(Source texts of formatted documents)

= = = = = = =

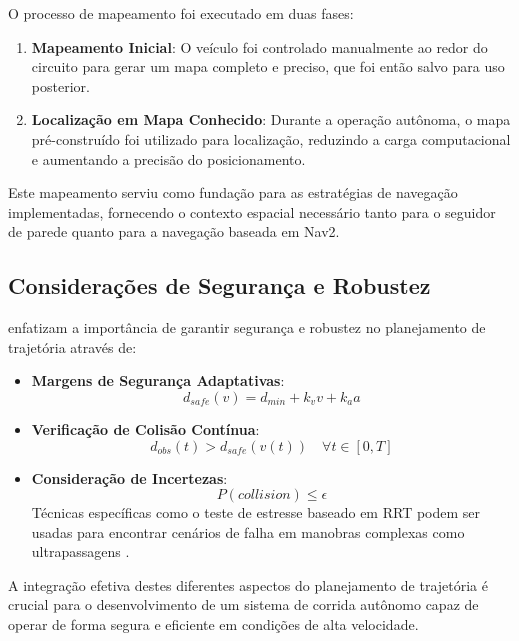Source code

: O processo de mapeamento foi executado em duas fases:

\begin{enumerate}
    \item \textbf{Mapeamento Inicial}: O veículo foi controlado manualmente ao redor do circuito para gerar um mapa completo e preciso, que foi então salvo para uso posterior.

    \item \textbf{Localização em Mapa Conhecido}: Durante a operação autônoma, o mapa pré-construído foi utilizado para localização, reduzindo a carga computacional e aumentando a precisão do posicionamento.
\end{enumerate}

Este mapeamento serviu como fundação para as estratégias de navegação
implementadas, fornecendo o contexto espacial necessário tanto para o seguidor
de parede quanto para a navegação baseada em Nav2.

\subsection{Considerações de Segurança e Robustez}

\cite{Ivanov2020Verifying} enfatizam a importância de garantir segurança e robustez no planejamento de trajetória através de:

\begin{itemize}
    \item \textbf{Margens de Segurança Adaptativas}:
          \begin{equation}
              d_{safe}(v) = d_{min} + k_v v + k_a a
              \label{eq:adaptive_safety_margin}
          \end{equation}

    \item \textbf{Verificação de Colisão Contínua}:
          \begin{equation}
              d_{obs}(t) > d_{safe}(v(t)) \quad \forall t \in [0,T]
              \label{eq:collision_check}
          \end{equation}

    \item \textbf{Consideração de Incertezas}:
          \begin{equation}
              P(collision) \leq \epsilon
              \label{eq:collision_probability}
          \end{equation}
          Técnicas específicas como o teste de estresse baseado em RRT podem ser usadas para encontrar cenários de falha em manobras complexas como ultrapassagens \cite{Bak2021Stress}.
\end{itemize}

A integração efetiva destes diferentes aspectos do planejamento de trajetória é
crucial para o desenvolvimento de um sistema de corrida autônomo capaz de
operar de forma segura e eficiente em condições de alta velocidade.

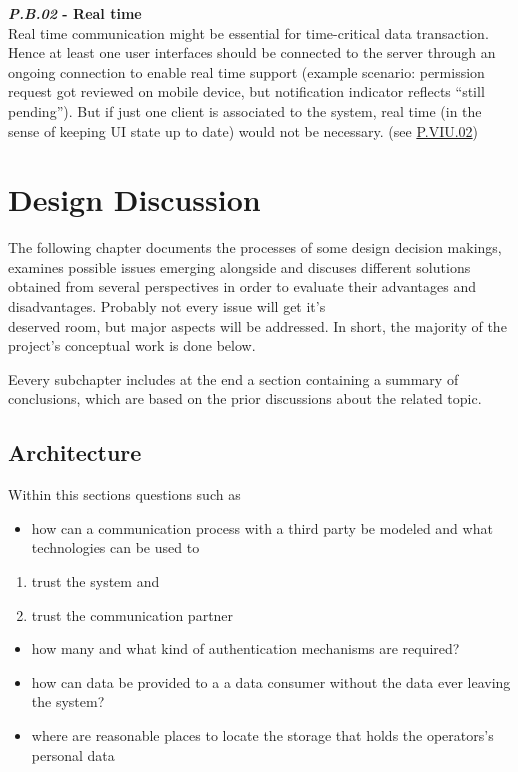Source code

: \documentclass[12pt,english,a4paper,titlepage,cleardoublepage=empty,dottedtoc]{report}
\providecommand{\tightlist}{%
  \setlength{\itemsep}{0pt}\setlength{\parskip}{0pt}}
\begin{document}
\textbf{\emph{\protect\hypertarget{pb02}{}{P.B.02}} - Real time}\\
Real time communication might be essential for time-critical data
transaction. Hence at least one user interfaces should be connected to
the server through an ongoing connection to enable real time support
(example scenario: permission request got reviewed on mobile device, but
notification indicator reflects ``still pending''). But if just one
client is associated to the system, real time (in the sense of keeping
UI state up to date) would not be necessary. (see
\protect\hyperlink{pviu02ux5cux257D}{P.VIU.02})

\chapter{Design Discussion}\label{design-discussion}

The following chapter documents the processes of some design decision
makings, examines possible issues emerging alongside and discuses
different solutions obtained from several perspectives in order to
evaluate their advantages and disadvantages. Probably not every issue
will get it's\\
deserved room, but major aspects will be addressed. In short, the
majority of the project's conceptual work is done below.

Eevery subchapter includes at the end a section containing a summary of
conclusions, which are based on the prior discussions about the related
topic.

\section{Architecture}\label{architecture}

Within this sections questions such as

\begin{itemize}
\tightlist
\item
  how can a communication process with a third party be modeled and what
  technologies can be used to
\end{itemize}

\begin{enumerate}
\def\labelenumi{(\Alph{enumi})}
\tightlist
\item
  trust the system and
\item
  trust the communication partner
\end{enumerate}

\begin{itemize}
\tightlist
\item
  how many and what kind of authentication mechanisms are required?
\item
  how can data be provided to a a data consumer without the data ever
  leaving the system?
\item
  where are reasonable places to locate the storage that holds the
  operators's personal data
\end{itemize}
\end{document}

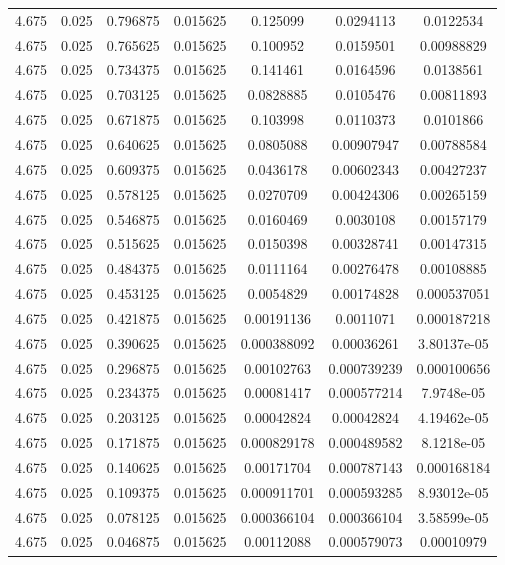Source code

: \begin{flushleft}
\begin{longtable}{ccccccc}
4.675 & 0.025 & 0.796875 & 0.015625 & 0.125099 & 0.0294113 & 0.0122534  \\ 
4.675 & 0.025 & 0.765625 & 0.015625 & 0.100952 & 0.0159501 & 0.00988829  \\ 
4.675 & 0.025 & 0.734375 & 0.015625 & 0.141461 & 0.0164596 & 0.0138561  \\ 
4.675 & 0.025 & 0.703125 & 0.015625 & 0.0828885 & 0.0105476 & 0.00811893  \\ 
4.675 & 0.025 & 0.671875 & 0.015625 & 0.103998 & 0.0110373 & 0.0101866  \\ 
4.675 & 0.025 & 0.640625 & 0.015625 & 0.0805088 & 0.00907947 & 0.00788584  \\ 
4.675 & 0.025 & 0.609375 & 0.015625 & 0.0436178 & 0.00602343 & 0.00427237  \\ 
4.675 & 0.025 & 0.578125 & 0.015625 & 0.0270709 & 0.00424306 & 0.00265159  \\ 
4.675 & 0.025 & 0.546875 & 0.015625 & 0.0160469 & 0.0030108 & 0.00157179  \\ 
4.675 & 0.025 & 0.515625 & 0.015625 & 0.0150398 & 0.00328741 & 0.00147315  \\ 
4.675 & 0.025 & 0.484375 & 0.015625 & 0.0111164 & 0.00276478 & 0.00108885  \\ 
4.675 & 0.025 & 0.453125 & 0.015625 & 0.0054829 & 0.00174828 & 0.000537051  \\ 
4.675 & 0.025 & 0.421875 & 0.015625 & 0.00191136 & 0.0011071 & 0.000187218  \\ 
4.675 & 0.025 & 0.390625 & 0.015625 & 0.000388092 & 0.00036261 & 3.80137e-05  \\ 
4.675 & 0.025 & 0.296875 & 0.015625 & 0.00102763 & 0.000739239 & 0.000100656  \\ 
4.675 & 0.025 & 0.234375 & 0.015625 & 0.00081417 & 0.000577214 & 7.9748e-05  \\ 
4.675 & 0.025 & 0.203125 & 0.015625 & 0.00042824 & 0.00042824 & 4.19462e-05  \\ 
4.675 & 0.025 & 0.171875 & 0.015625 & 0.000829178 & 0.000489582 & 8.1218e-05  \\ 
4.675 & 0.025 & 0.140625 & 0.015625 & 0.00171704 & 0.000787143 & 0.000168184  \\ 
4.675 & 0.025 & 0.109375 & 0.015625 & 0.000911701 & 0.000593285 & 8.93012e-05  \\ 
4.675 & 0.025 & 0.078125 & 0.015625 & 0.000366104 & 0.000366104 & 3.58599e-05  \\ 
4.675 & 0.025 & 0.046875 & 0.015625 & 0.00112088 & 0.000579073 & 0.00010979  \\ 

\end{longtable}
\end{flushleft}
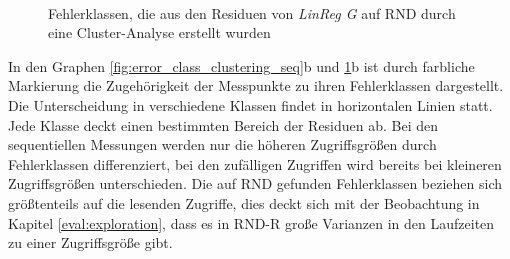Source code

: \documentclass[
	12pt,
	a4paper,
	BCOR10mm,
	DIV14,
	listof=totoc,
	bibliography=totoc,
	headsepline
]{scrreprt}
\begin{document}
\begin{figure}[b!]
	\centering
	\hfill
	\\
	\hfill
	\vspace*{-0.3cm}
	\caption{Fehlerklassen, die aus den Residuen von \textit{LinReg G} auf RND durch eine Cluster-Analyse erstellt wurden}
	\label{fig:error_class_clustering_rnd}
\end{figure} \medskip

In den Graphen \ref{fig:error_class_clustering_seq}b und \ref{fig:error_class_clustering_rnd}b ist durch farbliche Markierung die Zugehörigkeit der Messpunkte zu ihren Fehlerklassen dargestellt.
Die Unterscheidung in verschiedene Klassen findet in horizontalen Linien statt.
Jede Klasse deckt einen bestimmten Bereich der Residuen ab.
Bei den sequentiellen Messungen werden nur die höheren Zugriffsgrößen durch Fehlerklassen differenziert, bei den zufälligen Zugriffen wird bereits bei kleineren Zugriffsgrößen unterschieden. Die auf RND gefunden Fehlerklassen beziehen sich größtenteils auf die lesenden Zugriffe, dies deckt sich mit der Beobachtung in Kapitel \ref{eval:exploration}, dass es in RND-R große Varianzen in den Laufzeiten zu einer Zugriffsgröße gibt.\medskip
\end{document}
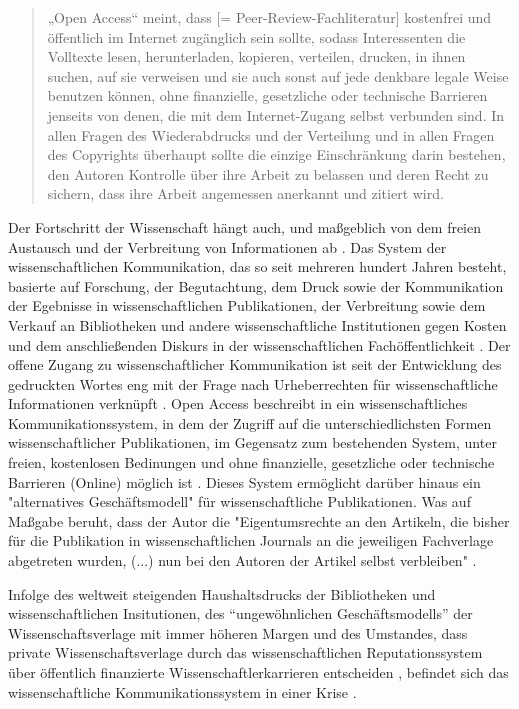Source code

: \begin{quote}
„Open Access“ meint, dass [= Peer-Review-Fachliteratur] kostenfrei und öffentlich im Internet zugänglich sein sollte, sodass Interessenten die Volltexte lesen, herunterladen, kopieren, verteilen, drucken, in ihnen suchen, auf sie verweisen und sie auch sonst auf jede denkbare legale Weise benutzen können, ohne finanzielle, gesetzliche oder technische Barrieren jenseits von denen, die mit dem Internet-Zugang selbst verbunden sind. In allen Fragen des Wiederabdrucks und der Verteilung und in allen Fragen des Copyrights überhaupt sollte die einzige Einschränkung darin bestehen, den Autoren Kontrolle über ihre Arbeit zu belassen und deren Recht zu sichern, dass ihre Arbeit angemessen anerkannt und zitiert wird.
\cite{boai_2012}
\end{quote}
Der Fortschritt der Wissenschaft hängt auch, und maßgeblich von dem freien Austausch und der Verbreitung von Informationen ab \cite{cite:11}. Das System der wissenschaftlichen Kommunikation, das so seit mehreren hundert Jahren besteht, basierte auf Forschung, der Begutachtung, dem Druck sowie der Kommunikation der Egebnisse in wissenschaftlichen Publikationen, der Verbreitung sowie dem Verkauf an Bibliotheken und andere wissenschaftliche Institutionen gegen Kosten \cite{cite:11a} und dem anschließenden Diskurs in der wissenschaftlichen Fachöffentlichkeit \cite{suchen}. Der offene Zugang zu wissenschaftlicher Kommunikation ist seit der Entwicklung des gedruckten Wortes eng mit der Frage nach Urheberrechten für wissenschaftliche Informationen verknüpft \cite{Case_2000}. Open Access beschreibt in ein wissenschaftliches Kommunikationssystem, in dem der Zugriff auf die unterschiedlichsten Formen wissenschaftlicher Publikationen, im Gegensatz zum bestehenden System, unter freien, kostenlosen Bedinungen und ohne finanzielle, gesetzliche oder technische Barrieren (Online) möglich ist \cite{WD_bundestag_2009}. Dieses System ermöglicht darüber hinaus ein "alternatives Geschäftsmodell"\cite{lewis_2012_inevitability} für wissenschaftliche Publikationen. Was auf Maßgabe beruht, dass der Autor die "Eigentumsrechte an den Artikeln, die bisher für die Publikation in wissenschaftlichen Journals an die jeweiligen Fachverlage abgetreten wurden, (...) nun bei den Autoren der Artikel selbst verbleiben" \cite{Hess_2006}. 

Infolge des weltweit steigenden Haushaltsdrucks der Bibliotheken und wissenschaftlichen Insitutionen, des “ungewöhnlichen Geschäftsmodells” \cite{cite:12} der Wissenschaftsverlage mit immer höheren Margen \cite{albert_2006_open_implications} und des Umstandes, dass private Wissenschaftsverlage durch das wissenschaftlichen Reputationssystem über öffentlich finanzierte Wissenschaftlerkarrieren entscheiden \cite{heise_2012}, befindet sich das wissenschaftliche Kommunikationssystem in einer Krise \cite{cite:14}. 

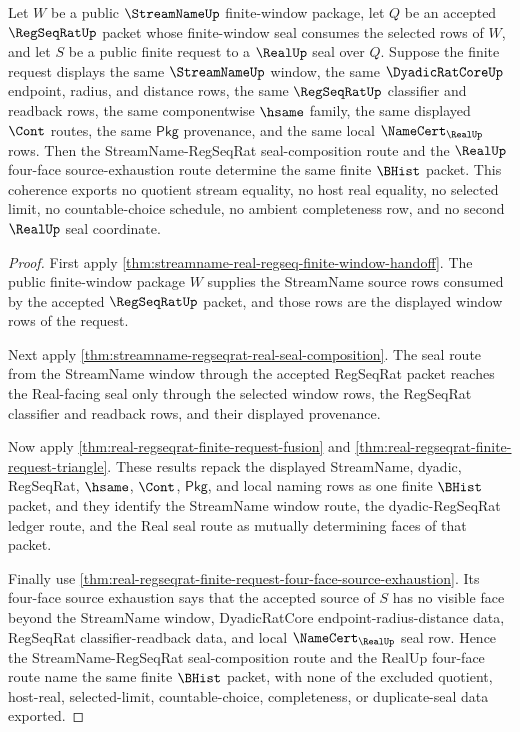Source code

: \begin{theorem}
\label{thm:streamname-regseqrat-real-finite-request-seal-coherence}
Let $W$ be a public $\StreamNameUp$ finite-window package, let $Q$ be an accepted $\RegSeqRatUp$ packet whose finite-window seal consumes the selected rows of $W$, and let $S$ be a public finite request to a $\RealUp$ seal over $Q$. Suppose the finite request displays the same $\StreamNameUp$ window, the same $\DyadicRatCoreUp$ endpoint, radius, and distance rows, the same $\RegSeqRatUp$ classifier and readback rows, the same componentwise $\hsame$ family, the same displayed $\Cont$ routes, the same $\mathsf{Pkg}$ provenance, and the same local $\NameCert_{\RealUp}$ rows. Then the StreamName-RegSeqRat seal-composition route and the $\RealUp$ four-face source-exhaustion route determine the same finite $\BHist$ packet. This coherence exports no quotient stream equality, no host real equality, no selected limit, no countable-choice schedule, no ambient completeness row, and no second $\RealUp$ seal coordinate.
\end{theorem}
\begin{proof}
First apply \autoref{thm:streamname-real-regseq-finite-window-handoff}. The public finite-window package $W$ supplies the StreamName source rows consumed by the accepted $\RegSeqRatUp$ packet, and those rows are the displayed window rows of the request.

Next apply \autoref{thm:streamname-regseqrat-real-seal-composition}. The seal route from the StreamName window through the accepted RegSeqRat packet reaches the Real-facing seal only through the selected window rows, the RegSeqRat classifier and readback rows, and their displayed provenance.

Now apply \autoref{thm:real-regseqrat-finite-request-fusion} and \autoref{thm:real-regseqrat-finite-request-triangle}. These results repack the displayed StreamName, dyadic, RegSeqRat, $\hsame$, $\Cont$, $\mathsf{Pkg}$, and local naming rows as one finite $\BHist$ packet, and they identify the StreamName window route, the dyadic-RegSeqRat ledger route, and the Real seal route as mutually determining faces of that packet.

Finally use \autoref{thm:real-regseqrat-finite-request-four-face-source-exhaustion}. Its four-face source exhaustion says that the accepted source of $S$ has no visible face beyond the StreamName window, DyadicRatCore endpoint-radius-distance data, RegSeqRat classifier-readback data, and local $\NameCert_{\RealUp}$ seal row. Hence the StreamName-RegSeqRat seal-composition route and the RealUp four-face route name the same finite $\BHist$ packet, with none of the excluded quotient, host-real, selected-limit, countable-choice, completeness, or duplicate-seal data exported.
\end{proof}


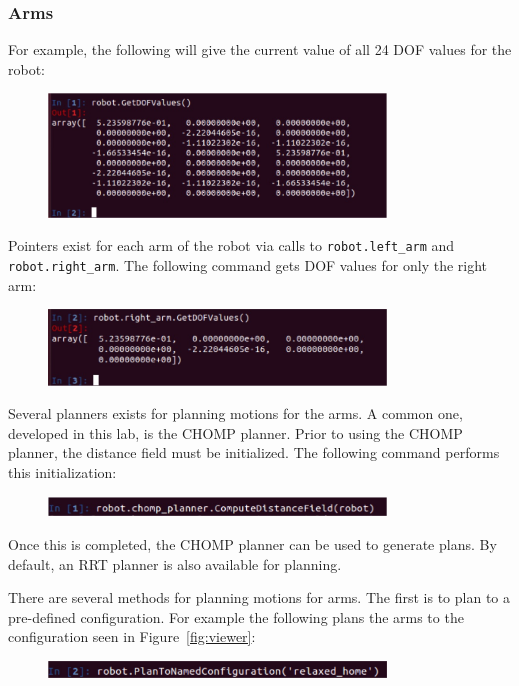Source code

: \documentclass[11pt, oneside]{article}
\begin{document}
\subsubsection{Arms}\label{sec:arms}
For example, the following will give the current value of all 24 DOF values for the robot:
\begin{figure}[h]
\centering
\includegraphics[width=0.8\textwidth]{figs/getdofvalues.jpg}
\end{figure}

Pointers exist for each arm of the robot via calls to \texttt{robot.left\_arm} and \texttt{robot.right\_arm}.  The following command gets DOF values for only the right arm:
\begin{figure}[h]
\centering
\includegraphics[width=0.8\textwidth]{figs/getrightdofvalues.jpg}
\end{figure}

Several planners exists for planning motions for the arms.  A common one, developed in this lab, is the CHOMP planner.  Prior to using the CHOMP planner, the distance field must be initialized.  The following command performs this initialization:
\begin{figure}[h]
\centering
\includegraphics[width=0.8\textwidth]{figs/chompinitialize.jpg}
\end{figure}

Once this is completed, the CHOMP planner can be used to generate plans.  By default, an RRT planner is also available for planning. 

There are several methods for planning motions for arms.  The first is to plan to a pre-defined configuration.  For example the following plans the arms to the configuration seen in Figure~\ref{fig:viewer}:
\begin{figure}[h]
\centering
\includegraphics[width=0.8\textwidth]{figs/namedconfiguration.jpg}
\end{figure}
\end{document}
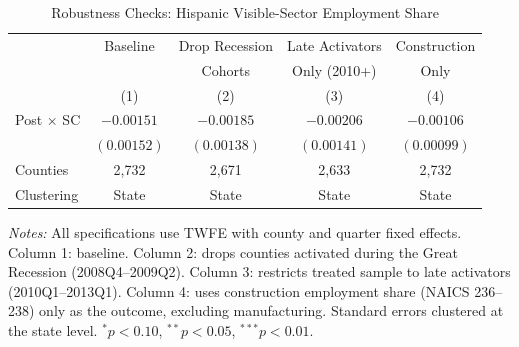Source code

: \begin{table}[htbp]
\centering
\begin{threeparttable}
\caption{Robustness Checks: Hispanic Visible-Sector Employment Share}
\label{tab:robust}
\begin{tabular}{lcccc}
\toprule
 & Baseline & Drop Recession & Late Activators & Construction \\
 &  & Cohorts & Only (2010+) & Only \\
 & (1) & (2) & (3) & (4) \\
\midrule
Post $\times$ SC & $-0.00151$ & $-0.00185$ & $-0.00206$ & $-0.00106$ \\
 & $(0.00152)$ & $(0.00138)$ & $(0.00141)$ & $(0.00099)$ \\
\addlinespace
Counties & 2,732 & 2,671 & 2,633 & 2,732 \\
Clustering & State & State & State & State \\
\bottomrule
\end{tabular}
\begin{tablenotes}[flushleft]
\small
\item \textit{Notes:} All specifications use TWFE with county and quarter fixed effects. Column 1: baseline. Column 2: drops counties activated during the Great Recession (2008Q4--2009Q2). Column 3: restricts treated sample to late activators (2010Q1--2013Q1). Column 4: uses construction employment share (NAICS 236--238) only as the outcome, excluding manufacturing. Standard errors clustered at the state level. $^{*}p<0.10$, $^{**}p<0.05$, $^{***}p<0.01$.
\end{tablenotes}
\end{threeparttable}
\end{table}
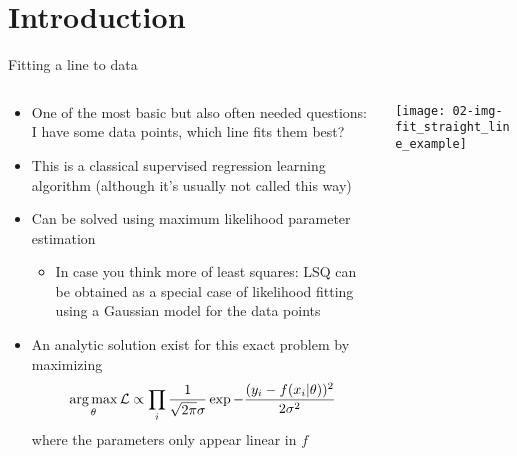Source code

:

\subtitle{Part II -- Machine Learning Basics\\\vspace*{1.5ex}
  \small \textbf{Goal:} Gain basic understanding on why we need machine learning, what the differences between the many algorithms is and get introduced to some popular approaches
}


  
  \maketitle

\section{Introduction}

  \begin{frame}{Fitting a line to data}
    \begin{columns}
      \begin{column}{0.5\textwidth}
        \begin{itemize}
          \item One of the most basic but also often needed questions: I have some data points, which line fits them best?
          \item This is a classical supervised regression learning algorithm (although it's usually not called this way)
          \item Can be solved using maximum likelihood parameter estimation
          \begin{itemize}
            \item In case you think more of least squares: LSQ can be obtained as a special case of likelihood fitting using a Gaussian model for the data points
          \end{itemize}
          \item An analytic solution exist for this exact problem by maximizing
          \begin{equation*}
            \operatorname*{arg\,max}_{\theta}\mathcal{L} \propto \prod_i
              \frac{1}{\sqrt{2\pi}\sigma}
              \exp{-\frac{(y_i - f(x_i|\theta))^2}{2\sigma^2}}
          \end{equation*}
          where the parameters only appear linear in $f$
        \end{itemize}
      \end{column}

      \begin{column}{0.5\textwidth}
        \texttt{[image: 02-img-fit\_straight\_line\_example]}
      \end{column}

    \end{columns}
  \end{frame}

= = = = = = =

Problem to work on: In the entries above, please find the line with "4.675 & 0.025 & 0.453125" and the line with "4.675 & 0.025 & 0.390625", then write out exactly those two lines and every line between them, and nothing more.

Response:
4.675 & 0.025 & 0.453125 & 0.015625 & 0.0054829 & 0.00174828 & 0.000537051  \\ 
4.675 & 0.025 & 0.421875 & 0.015625 & 0.00191136 & 0.0011071 & 0.000187218  \\ 
4.675 & 0.025 & 0.390625 & 0.015625 & 0.000388092 & 0.00036261 & 3.80137e-05  \\ 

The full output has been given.